**EXERCISE AIM**
Whenever a line in the data holds the string "extend", pull that line out.

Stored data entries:
-.-.-
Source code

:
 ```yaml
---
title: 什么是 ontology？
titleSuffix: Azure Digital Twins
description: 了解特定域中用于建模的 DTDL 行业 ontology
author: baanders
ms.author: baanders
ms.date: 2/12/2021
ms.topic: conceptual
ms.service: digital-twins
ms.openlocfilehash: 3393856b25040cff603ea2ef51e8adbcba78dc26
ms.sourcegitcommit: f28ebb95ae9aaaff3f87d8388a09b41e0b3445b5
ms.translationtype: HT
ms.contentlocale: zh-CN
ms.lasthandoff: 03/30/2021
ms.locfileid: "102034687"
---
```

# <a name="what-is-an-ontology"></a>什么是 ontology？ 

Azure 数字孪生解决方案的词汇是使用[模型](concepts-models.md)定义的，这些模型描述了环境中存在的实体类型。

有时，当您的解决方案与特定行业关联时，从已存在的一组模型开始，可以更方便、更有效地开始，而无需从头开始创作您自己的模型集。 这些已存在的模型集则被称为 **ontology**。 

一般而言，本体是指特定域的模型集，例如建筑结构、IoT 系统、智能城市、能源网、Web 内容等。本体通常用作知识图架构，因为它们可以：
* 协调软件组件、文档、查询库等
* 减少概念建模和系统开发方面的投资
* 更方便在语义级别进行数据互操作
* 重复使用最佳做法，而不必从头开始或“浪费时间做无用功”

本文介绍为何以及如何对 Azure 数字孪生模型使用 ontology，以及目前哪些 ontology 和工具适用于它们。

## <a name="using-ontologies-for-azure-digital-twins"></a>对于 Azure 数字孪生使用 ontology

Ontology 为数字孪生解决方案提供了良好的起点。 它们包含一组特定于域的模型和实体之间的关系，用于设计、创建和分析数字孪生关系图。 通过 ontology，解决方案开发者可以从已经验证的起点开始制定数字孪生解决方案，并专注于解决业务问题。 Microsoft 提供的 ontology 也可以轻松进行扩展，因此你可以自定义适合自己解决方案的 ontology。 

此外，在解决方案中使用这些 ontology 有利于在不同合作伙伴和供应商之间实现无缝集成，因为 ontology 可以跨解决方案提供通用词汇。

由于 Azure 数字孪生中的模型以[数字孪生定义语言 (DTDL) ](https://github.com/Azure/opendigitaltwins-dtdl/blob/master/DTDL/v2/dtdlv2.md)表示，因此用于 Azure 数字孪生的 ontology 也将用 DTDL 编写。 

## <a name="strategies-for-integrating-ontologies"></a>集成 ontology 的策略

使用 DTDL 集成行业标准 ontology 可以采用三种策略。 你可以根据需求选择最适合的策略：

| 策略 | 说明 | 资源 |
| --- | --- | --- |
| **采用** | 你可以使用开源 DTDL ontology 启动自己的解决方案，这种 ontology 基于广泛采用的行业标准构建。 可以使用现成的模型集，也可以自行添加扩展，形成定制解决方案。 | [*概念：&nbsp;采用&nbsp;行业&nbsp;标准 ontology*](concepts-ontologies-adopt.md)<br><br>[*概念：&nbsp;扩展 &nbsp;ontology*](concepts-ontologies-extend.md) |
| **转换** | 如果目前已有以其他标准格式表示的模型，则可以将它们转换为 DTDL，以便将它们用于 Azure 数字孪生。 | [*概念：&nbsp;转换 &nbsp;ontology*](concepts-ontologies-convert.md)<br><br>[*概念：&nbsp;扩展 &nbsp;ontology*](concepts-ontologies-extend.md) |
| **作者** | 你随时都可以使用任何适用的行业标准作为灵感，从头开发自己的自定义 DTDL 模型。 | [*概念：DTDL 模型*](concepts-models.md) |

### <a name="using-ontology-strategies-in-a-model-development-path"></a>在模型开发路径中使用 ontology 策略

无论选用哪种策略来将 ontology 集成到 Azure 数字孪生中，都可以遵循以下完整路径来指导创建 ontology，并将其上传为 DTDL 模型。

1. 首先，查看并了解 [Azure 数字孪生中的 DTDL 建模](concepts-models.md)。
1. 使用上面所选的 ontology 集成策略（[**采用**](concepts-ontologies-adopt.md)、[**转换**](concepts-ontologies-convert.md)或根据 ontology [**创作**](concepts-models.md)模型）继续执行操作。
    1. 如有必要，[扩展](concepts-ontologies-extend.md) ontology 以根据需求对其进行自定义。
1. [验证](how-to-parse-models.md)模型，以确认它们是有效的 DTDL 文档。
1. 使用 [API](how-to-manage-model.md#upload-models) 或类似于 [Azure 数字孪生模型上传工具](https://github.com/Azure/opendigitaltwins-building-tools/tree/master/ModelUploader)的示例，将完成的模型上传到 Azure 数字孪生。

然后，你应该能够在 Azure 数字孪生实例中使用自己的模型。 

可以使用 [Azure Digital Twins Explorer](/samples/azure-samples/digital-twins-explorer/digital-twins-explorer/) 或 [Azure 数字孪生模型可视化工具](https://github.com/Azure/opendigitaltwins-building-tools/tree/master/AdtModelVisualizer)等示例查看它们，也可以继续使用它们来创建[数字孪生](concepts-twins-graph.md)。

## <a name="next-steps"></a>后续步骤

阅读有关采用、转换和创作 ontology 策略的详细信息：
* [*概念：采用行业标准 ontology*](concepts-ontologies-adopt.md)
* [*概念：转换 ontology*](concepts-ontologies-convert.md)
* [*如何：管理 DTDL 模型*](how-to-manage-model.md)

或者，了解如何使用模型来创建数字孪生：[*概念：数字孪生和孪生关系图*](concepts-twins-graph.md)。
-.-.-
**WRITTEN SOLUTION**
| **采用** | 你可以使用开源 DTDL ontology 启动自己的解决方案，这种 ontology 基于广泛采用的行业标准构建。 可以使用现成的模型集，也可以自行添加扩展，形成定制解决方案。 | [*概念：&nbsp;采用&nbsp;行业&nbsp;标准 ontology*](concepts-ontologies-adopt.md)<br><br>[*概念：&nbsp;扩展 &nbsp;ontology*](concepts-ontologies-extend.md) |
| **转换** | 如果目前已有以其他标准格式表示的模型，则可以将它们转换为 DTDL，以便将它们用于 Azure 数字孪生。 | [*概念：&nbsp;转换 &nbsp;ontology*](concepts-ontologies-convert.md)<br><br>[*概念：&nbsp;扩展 &nbsp;ontology*](concepts-ontologies-extend.md) |
    1. 如有必要，[扩展](concepts-ontologies-extend.md) ontology 以根据需求对其进行自定义。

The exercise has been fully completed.